- [LISTED RECORDS]:
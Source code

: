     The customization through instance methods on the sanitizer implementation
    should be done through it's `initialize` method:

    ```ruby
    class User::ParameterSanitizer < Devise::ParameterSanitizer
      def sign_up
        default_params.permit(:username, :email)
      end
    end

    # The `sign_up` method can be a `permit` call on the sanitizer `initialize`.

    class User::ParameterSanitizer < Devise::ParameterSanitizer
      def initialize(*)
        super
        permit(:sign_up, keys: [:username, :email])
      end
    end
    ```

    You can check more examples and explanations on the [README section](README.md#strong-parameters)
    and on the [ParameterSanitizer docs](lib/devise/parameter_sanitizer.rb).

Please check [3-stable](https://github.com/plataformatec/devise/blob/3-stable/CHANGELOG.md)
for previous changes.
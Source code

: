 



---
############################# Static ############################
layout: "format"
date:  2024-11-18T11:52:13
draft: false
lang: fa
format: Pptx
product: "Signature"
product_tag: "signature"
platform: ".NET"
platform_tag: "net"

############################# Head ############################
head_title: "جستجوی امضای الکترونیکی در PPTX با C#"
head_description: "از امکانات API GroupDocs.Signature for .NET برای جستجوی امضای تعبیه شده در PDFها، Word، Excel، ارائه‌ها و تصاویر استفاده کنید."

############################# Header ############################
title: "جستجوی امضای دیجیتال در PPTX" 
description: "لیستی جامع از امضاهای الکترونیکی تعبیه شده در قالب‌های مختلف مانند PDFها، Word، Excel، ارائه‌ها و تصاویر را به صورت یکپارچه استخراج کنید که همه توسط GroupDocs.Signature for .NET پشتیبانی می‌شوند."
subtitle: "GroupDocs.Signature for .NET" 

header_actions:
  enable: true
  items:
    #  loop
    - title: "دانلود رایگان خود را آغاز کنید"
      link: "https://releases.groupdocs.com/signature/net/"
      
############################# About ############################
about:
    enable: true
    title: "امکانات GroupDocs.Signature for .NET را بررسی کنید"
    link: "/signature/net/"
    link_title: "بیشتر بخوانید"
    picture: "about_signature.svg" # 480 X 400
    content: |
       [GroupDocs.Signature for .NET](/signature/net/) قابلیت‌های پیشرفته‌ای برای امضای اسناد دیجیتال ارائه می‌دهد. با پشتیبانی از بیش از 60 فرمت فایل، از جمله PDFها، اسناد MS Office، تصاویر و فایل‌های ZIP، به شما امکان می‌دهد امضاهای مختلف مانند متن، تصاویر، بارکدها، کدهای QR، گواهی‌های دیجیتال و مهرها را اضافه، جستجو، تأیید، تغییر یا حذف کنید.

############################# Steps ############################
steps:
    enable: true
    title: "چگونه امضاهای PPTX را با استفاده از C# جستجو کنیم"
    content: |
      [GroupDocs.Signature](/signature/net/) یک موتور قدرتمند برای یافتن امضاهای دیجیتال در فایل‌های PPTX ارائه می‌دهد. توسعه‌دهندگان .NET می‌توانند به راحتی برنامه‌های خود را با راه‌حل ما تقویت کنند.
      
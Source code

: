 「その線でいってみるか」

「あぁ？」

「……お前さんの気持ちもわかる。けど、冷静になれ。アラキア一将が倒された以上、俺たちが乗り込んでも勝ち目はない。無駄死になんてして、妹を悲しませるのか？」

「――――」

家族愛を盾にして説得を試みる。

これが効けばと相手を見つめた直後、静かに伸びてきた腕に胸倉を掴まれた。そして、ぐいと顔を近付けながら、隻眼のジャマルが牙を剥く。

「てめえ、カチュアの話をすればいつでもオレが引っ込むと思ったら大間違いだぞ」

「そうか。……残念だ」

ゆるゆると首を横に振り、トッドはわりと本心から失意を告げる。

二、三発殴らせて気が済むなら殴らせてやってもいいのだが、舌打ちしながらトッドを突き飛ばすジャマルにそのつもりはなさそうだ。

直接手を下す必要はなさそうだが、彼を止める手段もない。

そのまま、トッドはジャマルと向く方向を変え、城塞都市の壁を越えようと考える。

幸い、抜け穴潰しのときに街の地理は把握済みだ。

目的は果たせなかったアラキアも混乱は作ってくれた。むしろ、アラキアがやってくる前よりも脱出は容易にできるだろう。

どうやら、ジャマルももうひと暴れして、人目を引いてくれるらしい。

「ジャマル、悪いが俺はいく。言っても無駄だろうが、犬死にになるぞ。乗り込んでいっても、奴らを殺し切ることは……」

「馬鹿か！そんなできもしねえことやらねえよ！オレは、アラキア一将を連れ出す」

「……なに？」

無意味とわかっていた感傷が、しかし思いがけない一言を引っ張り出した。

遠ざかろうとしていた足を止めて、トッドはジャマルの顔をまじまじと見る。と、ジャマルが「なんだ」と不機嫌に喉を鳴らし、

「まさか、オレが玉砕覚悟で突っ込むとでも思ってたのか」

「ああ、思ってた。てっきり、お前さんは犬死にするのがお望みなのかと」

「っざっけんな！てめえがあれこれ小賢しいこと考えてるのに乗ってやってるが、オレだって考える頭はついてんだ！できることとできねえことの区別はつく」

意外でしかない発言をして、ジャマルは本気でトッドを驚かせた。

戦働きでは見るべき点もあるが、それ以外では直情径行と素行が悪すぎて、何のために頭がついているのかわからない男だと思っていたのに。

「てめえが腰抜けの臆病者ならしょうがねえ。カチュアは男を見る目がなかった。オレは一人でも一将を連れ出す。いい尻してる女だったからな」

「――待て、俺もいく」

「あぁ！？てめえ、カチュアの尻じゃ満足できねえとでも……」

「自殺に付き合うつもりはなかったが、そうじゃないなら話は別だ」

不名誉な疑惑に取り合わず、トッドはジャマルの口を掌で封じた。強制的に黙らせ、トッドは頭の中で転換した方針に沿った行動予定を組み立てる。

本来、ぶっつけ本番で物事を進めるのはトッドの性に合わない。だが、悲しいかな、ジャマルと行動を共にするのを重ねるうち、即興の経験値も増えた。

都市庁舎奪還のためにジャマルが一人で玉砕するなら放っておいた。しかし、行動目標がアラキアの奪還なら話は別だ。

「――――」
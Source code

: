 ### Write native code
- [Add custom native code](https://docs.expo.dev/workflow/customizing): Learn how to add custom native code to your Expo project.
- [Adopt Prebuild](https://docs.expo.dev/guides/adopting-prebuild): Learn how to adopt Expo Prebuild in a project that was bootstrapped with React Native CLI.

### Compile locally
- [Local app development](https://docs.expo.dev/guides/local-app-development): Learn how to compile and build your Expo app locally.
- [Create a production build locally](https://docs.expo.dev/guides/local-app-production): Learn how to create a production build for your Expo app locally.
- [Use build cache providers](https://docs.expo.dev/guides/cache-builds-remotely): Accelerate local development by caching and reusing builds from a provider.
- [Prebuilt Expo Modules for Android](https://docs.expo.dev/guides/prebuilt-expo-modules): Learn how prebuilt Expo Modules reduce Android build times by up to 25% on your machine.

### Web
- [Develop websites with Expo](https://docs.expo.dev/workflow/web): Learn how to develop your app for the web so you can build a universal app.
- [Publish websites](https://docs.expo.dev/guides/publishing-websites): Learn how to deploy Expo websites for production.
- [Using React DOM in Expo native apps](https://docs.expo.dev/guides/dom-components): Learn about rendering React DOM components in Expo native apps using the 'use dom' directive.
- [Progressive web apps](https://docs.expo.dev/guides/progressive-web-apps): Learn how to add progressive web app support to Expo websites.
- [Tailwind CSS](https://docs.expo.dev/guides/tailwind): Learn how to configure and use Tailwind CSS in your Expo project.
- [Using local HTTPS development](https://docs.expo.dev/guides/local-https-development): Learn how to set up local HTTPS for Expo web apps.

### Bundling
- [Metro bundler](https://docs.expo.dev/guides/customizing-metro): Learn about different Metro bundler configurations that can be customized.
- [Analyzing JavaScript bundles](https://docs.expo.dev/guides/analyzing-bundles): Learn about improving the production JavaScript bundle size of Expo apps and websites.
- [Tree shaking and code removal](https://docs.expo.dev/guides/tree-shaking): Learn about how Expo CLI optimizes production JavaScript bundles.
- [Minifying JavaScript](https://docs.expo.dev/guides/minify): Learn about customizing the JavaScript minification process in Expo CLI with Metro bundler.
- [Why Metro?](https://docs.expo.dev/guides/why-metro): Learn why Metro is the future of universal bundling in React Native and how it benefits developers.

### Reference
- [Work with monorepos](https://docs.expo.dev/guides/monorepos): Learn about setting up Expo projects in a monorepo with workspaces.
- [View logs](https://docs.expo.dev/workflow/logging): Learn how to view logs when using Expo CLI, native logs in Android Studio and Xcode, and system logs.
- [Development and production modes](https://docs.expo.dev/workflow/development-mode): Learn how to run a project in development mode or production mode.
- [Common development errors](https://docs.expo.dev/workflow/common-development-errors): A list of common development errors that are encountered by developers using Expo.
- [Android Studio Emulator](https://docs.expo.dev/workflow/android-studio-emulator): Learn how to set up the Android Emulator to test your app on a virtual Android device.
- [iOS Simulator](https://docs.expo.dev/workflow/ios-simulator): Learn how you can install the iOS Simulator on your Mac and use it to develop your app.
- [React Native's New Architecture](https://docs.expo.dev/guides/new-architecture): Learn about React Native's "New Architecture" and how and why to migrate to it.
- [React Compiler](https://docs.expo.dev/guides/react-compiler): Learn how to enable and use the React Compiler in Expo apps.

- [TASK TO COMPLETE]: What you give back should be only the lines of the records above, starting at the line with "家族愛を盾にして説得を試みる。" and ending at the line with "直接手を下す必要はなさそうだが、彼を止める手段もない。", restated word for word.

- [ANSWER BOX]:
家族愛を盾にして説得を試みる。

これが効けばと相手を見つめた直後、静かに伸びてきた腕に胸倉を掴まれた。そして、ぐいと顔を近付けながら、隻眼のジャマルが牙を剥く。

「てめえ、カチュアの話をすればいつでもオレが引っ込むと思ったら大間違いだぞ」

「そうか。……残念だ」

ゆるゆると首を横に振り、トッドはわりと本心から失意を告げる。

二、三発殴らせて気が済むなら殴らせてやってもいいのだが、舌打ちしながらトッドを突き飛ばすジャマルにそのつもりはなさそうだ。

直接手を下す必要はなさそうだが、彼を止める手段もない。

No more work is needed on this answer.